Duchaine v. Grosco Realty, Inc.

121 So. 2d 679 | Fla. Dist. Ct. App. | 1960

WILLIS, BEN C, Associate Judge.

The trial court entered a summary final judgment in behalf of the defendant in a suit at law for damages for alleged breaches of the terms of a store lease in a shopping center. The plaintiffs (lessees) alleged that the defendant lessor eliminated a door which would lead into an adjacent store and that this violated the covenant of quiet enjoyment. They also alleged that lessor had granted to another tenant in the shopping center the right to sell beer to be consumed off the premises, and that this violated an exclusive right granted plaintiffs in a covenant in their lease.

On motion for summary judgment it was shown that, assuming (but not deciding) that, the acts complained of did in fact and law constitute breaches of covenants of the lease, the plaintiffs could present no evidence to establish that they had sustained any loss or damage because of such breaches. There is no genuine issue on the material fact of absence of any provable damages proximately resulting from the alleged breaches.

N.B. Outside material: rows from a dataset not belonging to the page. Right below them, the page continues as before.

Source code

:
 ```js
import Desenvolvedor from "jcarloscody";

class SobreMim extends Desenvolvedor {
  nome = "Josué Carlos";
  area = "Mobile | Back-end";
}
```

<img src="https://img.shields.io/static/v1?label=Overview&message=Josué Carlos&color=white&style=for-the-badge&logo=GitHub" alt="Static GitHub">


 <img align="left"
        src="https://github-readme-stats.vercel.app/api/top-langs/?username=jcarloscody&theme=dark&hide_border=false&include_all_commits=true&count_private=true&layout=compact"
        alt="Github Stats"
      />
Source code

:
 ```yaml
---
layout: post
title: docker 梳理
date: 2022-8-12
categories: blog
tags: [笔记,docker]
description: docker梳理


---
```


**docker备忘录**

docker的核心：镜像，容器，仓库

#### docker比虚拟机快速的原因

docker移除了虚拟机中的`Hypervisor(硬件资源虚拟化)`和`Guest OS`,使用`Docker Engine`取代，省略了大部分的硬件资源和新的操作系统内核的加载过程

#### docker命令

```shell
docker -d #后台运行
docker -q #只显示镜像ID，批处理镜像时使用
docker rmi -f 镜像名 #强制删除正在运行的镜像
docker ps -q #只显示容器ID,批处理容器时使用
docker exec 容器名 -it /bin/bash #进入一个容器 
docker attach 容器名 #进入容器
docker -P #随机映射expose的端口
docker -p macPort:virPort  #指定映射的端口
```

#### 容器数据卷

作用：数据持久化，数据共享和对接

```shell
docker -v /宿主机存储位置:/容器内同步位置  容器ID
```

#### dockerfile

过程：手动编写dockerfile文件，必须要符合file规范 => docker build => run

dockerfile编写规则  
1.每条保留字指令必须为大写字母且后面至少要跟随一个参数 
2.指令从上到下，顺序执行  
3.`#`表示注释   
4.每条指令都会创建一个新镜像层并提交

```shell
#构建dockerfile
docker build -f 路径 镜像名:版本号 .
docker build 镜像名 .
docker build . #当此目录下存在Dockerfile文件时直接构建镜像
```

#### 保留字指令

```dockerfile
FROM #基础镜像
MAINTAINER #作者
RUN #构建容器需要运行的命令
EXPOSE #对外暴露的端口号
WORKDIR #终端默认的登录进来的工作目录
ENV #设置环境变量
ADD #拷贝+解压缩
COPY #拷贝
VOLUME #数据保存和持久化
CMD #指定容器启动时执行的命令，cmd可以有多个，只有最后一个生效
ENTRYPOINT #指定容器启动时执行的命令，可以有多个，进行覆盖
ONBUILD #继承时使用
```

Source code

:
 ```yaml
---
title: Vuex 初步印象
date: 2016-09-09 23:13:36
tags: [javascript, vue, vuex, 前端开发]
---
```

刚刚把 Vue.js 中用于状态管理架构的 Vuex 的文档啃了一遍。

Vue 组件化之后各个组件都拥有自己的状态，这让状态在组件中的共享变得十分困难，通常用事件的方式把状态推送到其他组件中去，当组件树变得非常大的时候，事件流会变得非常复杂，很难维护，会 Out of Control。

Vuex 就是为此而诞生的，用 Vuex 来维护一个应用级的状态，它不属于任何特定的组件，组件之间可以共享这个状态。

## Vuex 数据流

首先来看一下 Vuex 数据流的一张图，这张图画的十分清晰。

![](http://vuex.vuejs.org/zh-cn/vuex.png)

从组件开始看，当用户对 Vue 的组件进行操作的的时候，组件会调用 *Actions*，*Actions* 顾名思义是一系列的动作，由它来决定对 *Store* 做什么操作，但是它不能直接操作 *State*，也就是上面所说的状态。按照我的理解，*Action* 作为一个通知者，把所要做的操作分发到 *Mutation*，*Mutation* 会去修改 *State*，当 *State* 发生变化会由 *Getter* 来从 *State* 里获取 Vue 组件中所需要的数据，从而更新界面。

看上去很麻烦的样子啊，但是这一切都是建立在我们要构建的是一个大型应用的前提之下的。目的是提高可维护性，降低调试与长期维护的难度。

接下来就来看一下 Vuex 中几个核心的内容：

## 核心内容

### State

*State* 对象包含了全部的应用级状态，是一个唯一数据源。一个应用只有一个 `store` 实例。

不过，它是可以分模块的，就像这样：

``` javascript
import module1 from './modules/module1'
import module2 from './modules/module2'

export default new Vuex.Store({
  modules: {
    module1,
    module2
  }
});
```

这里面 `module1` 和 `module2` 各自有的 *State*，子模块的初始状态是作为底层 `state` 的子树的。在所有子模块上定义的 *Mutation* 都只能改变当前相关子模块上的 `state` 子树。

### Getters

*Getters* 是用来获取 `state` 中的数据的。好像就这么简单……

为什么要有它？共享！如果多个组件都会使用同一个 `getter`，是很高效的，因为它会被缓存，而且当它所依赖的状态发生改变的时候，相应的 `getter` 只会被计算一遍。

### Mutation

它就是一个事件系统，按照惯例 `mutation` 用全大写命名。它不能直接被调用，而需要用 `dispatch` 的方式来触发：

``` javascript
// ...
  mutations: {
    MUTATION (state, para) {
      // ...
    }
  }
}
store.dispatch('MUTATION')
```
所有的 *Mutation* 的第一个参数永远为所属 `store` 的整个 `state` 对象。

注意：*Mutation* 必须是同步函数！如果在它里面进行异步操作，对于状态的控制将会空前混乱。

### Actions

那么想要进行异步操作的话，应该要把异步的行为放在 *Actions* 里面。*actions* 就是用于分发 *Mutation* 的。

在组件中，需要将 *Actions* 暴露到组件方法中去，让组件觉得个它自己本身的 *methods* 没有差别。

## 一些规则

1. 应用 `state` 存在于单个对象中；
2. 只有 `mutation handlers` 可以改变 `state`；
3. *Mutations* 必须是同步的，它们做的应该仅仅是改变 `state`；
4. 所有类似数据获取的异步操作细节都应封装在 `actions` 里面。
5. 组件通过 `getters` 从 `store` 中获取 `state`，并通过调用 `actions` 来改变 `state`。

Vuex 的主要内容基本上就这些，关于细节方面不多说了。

For there to be a cause of action there must be a concurrence of the wrongful act and loss resulting therefrom. 1 Am. Jur., Actions, Sec. 30, p. 423. As a necessary corollary of this rule, “it is a maxim of law that wrong without damage, or ‘injuria abseque damno’, does not constitute a good cause of action as the law furnishes a remedy only for such wrongful acts as result in injury.” 1 Am.Jur., Actions, Sec. 31, p. 424. See also 1 GJ.S. Actions § IS c, p. 1011.

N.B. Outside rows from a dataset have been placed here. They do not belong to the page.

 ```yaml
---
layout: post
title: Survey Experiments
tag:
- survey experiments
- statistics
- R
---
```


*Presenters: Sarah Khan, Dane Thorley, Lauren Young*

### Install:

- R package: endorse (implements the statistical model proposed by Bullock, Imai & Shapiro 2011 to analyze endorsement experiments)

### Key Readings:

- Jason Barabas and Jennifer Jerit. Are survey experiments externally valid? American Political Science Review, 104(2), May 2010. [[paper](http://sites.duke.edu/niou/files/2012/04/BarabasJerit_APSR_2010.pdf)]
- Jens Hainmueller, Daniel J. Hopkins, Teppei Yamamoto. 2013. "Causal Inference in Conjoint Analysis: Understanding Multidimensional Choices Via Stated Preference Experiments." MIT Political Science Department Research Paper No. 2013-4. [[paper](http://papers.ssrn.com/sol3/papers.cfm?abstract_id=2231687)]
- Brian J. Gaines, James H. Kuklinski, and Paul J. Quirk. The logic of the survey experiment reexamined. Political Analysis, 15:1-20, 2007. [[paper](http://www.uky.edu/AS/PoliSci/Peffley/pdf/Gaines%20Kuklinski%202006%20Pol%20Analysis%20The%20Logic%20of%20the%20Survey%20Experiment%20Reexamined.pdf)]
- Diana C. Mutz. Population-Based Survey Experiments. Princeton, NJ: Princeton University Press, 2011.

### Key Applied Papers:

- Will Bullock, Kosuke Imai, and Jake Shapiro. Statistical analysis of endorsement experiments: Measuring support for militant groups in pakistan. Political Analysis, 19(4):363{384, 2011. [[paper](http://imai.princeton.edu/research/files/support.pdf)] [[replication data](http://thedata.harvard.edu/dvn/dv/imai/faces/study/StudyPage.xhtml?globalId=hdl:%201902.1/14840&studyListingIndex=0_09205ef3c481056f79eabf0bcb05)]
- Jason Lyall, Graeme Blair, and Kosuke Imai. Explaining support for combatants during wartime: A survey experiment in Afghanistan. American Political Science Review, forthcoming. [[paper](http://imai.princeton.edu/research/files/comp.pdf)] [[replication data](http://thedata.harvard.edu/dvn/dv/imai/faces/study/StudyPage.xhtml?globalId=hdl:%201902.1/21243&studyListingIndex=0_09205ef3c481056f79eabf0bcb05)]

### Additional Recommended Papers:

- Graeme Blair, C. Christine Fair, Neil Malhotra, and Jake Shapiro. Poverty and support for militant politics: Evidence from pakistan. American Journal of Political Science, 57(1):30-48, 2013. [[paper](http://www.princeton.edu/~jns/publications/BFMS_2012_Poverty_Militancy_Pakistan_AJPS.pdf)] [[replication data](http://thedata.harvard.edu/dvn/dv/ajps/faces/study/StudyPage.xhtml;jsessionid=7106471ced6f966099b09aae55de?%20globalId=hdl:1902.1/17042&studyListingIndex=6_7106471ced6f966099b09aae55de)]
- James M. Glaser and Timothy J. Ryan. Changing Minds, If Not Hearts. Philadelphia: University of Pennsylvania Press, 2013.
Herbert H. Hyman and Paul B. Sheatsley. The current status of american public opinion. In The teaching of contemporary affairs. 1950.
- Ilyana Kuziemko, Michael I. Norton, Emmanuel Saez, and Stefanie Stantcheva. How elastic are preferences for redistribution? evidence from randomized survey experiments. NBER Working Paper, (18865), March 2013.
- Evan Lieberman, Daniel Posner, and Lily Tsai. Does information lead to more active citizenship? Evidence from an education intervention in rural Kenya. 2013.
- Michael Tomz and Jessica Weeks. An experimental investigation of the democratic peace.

We have not overlooked the legal concept that in a case of an act which itself is a violation of a legal right, and if continued may become, by lapse of time, a foundation of an adverse right in the wrongdoer, then the courts will entertain an action to redress the breach and award at least nominal damages. See 1 C.J.S. Actions § IS c, 2nd paragraph, pp. 1011-1012, and cases there cited. This case at bar does not come with*680in the class of cases which would require application of that principle.

The judgment of the trial court is

Affirmed.

KANNER, Acting C. J., and SHANNON, J., concur.